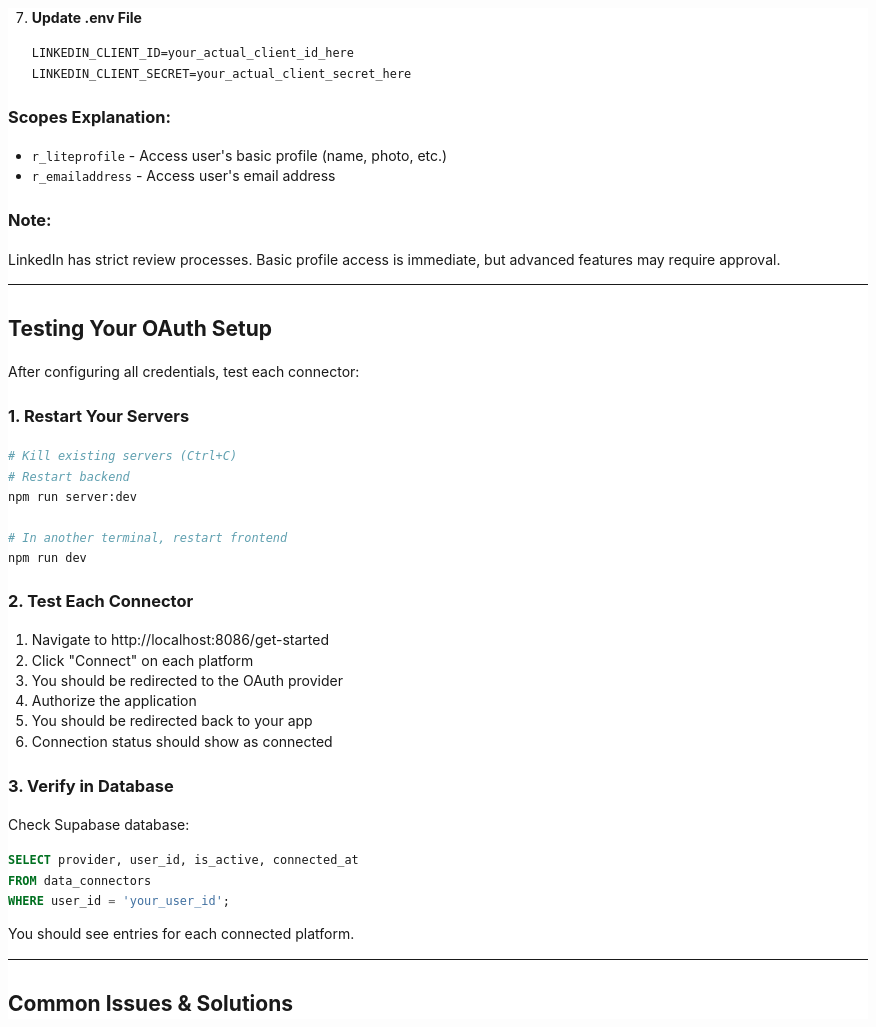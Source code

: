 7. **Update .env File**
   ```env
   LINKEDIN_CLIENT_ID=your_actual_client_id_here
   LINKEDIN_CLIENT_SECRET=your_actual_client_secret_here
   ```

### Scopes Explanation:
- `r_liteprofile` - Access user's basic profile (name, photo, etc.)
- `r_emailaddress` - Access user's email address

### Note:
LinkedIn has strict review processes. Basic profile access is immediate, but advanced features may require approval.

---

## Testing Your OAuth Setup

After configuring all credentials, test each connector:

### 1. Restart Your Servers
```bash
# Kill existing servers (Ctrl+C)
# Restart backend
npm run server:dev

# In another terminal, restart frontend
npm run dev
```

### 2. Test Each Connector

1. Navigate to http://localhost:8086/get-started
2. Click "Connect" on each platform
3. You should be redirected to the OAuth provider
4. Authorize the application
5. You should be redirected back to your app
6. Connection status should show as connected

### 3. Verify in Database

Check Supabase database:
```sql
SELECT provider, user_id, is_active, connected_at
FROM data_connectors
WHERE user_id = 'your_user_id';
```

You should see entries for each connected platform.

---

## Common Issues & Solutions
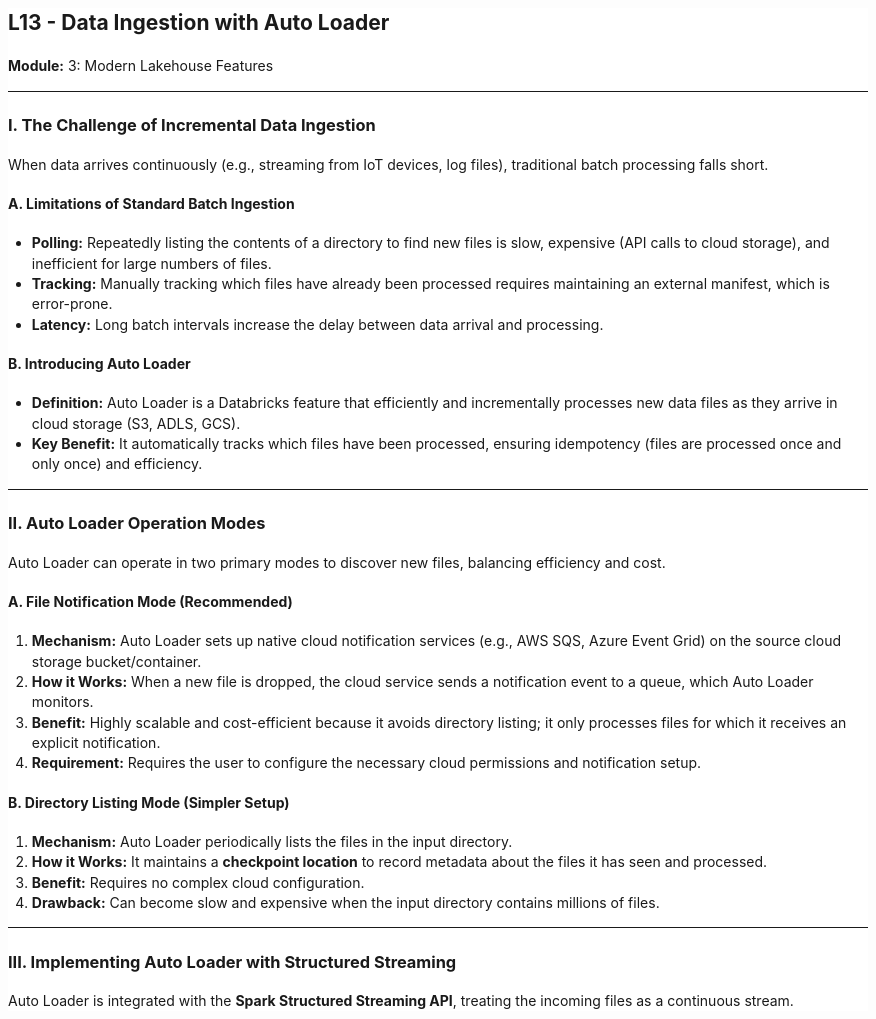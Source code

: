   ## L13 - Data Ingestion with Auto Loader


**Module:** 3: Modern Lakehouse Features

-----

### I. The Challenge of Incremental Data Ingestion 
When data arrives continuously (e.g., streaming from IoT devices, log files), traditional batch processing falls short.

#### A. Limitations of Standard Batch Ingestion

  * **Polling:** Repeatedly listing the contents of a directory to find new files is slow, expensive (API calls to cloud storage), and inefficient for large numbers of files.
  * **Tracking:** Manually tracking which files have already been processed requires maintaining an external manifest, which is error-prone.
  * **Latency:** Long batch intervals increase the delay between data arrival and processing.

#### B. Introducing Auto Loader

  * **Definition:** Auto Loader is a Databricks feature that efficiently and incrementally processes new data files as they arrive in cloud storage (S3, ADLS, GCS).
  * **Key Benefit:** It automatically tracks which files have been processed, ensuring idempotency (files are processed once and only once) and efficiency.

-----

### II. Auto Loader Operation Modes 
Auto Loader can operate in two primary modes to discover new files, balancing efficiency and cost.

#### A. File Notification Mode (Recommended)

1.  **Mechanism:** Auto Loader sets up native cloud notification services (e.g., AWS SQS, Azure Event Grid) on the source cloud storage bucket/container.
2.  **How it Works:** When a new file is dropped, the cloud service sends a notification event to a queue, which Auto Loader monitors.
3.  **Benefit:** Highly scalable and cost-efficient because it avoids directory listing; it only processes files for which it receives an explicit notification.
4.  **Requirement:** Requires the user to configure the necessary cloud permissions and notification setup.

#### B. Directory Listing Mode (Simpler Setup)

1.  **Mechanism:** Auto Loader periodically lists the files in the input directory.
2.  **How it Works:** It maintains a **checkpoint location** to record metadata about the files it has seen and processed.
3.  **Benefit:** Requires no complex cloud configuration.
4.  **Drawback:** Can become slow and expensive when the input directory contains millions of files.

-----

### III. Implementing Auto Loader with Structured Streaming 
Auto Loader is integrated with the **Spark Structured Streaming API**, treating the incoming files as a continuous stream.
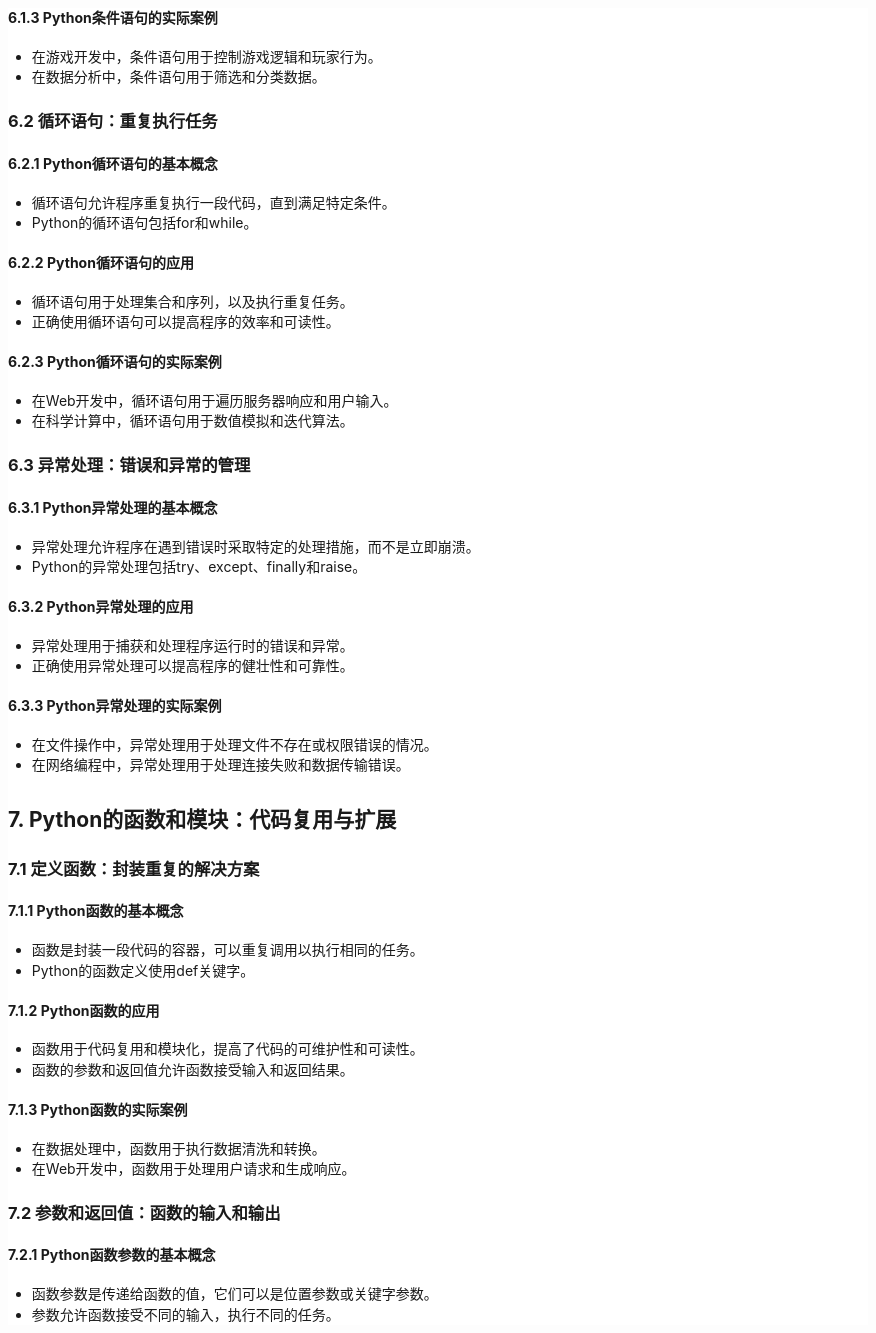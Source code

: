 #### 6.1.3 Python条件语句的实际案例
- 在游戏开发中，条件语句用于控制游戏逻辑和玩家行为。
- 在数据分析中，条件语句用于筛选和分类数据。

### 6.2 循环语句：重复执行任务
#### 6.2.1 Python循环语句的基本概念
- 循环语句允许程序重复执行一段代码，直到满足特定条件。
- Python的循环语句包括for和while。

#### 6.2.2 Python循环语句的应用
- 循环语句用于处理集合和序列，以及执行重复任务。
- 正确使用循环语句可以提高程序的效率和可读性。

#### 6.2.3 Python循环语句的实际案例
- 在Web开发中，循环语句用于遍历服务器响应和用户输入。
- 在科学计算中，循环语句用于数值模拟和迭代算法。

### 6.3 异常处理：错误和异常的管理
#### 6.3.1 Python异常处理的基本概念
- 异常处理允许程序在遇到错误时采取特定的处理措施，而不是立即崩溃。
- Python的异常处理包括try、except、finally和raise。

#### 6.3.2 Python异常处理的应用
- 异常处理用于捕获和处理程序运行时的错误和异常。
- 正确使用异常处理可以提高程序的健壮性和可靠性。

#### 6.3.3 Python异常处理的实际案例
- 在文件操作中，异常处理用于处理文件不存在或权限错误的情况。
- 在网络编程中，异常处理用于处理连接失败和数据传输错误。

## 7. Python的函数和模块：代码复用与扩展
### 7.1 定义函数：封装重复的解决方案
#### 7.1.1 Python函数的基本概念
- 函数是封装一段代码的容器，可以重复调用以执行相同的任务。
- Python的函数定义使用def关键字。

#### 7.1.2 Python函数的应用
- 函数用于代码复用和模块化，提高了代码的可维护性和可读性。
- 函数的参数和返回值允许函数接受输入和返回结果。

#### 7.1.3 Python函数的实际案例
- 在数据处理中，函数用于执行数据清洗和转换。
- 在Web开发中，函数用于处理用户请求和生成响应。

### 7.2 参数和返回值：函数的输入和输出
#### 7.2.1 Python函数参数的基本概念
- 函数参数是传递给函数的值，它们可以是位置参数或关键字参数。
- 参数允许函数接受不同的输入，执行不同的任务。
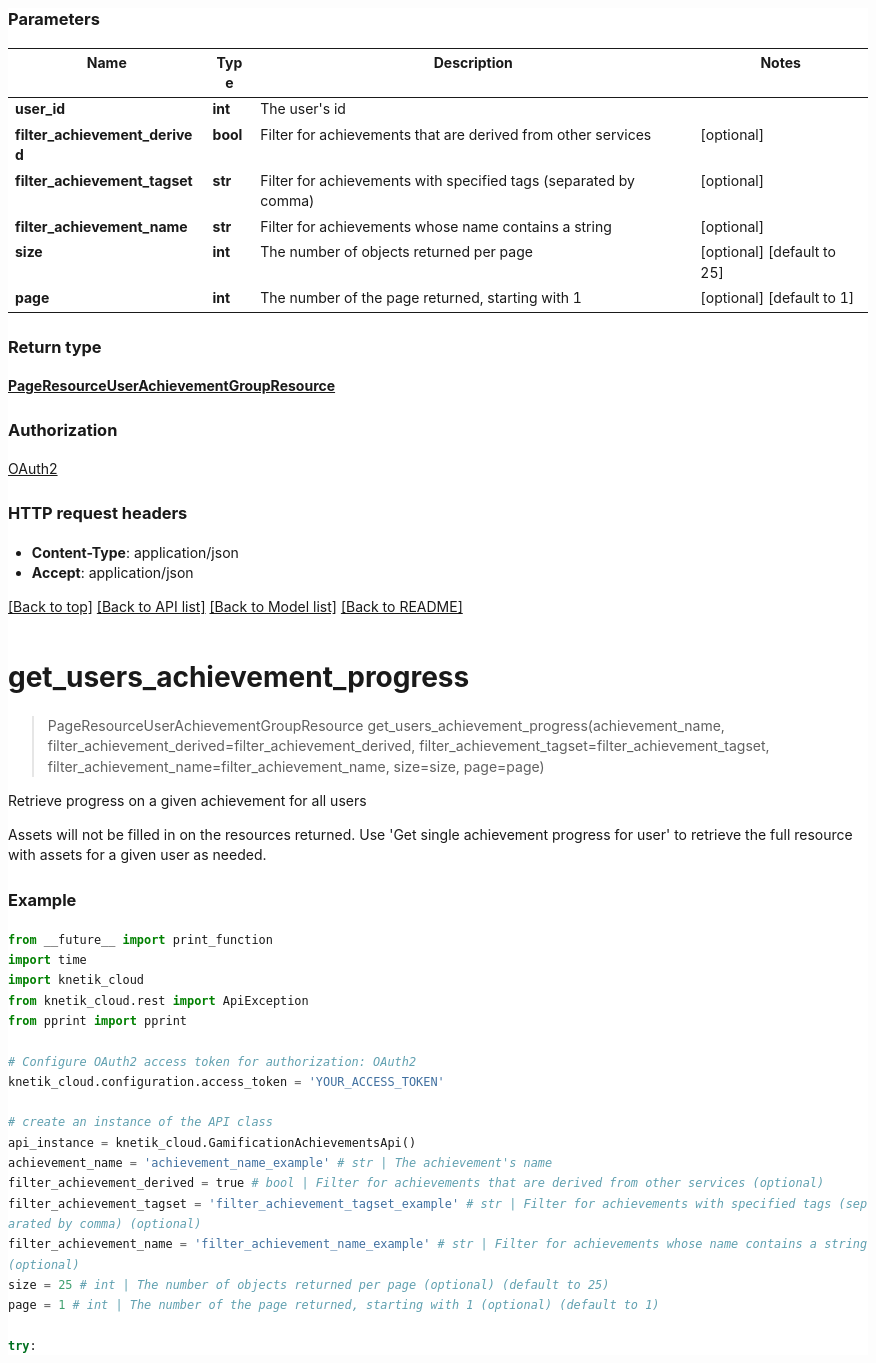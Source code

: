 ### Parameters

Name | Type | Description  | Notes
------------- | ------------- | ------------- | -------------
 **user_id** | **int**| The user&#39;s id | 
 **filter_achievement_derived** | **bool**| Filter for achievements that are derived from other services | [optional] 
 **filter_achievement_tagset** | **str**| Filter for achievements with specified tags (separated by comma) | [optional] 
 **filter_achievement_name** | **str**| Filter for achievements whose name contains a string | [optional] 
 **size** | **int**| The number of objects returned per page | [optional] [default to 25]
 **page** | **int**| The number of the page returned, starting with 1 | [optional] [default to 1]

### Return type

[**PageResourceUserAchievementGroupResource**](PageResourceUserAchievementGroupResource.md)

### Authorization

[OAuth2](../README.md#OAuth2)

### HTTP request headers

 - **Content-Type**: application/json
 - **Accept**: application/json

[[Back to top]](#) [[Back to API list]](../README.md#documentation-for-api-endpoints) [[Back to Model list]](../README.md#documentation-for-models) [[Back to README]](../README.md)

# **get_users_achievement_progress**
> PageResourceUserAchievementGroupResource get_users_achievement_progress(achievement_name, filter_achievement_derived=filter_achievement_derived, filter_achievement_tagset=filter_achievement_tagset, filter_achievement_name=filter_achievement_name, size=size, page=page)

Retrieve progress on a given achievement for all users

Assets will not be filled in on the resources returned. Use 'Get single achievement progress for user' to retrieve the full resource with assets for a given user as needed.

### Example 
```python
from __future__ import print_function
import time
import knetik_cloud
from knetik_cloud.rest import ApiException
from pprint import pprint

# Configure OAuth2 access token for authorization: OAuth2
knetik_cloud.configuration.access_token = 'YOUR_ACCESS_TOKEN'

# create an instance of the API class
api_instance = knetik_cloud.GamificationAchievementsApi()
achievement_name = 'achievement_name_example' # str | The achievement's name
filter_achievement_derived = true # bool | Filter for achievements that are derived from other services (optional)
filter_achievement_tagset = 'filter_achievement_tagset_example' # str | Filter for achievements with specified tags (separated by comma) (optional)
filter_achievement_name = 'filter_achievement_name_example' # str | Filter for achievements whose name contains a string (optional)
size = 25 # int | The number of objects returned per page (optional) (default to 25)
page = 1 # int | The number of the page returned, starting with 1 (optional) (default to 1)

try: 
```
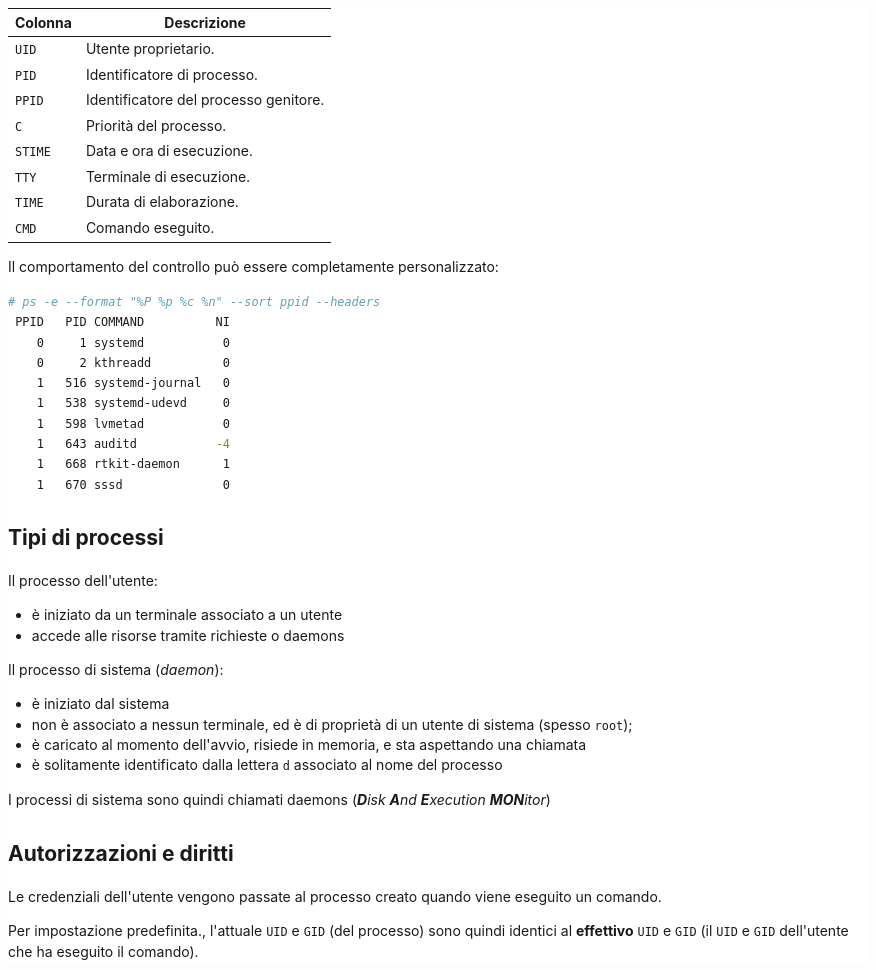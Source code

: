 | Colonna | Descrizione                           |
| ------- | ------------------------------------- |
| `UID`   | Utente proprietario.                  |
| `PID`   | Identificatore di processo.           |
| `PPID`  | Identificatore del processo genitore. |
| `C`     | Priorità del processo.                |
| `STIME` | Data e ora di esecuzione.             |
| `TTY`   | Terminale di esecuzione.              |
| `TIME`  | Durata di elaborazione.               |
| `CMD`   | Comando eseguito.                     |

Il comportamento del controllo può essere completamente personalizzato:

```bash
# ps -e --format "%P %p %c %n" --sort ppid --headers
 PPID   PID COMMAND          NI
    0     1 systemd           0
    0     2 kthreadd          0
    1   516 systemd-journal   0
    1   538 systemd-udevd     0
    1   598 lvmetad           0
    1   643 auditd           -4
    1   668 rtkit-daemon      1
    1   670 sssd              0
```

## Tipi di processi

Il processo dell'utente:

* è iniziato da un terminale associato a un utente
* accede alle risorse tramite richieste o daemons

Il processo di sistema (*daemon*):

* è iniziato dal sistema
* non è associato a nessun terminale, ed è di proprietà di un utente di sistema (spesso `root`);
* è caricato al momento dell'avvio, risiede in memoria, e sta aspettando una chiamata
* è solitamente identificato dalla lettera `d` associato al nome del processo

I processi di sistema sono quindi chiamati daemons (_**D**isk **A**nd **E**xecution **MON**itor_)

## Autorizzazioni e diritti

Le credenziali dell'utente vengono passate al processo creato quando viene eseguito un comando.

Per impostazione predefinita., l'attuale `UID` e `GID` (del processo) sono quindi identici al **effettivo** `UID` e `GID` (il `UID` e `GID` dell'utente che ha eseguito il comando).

» Your assignment
Only lines holding "README" are wanted; copy all of them from the listing.

» Completed task
[OAuth2](../README.md#OAuth2)
[[Back to top]](#) [[Back to API list]](../README.md#documentation-for-api-endpoints) [[Back to Model list]](../README.md#documentation-for-models) [[Back to README]](../README.md)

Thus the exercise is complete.